This newspaper strives to ensure that our readers are kept informed about local government matters, and that requires us to point out when local leaders are making mistakes and/are are not holding themselves accountable to taxpayers.
But that is not our only obligation.
Our readers also deserve to know when local government leaders are moving in the right direction, and that’s just what we’ve seen happening in Wayland.
Wayland is one of Floyd County’s smallest cities, but officials there don’t seem to mind. Despite a low budget and the city’s geographical and infrastructure challenges — the same challenges that all local government in Eastern Kentucky face — officials in Wayland are plugging forward with an eye toward future growth, perseverance and, perhaps most importantly, loads of creativity.
All local government leaders in Eastern Kentucky should take note of Wayland’s tenacity.

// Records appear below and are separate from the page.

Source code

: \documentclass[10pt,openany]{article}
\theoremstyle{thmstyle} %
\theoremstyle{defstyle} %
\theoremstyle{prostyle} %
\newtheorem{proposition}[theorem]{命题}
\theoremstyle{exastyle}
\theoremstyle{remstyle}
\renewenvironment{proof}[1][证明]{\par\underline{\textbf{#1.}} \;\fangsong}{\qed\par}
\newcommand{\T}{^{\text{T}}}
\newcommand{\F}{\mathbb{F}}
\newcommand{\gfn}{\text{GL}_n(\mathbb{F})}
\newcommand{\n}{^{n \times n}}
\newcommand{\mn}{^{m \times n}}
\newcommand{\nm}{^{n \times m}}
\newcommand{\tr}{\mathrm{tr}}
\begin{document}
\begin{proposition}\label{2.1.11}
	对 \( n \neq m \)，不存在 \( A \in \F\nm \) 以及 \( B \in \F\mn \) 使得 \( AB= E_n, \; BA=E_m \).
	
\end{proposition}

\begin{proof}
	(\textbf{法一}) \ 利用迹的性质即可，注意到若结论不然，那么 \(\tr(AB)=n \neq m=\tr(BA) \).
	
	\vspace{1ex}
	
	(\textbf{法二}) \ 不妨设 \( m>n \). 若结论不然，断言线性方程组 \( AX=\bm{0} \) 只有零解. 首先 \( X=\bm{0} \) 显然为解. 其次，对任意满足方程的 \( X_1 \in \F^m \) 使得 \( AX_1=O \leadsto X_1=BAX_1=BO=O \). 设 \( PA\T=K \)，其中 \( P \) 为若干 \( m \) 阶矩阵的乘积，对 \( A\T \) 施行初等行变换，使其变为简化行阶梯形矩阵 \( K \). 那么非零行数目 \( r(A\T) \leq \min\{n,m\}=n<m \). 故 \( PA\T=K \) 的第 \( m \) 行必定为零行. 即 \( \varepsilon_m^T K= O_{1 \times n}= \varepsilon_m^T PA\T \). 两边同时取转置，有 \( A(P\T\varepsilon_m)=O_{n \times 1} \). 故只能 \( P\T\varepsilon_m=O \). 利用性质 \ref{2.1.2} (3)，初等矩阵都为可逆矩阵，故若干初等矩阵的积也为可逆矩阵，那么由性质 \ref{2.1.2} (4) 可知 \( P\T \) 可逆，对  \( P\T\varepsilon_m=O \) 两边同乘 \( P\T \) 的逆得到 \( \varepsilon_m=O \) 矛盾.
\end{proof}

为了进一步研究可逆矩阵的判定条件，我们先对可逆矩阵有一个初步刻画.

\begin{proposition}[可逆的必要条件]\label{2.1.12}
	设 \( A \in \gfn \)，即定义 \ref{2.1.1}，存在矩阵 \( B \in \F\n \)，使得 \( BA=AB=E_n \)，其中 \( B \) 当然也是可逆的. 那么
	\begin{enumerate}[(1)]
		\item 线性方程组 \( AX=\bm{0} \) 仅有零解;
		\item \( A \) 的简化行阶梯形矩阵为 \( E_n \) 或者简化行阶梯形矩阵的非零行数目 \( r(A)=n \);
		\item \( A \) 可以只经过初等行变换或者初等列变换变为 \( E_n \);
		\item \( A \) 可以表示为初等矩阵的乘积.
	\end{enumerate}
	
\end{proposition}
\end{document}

This community is currently heading projects funded by hundreds of thousands of dollars in grants, but those grants weren’t easily achieved.
One of projects we reported on this week includes converting an eyesore caused by an abandoned coal mine into a tourist attraction, complete with a waterfall and a waterway access for tourists. Wayland officials haven’t yet obtained all the funding they need to complete this project, nor do they know at this time where the funding will come from, but that isn’t stopping them for reaching toward this goal.
Recently, Mayor Jerry Fultz reported that, for the fourth time, he will submit grant application that has already been denied three times on this project. Why? Because he and the commission have a vision, a plan, that they want to complete and they won’t take no for an answer. In Wayland, “no” becomes “maybe.”
Fultz and commissioners Kathy “Suzie” Mills, Chuck Bentley, Michael Caudill and Curtis Lee are planning to build this city up with a focus on improving the region’s health and wellness. It includes the creation of walking tracks, parks, trails, a gym and other attractions that they hope will not only improve the quality of life for people who live in Wayland, but also become something that will attract visitors who want to check out things the city has to offer.
These officials started this plan years ago and they are working toward finishing it, piece-by-piece, grant-by-grant. And, yes, designs for various aspects of this plan are already complete. City officials and visitors are reminded of them each time they come to a city meeting because the artistic renderings are displayed on easels near the city meeting room.
But an eye toward future growth isn’t the only positive thing Wayland has going for it. Of all local government bodies we cover at this newspaper, the Wayland City Commission is one of the most transparent. Any person who enters a Wayland City Commission meeting is welcome to pick up documents that detail the city’s financials and whatever matter is being discussed. City officials provide copies of the agenda and documents related to meeting topics on the meeting table for visitors to pick up.
At every meeting, City Clerk Sharon Anderson reads the city financial reports into the record, detailing funds available and spent and pointing out changes or issues. Other government bodies we cover in Floyd County generally do not announce publicly at the meeting how much they’ve got in the bank or which check went where. They usually just provide these reports to the people voting to approve them without specifically discussing them in the meeting.
We applaud the Wayland City Commission for it efforts to improve the city, its tenacity and creativity and its transparency.
This small city is an excellent example of how local governments should be managed.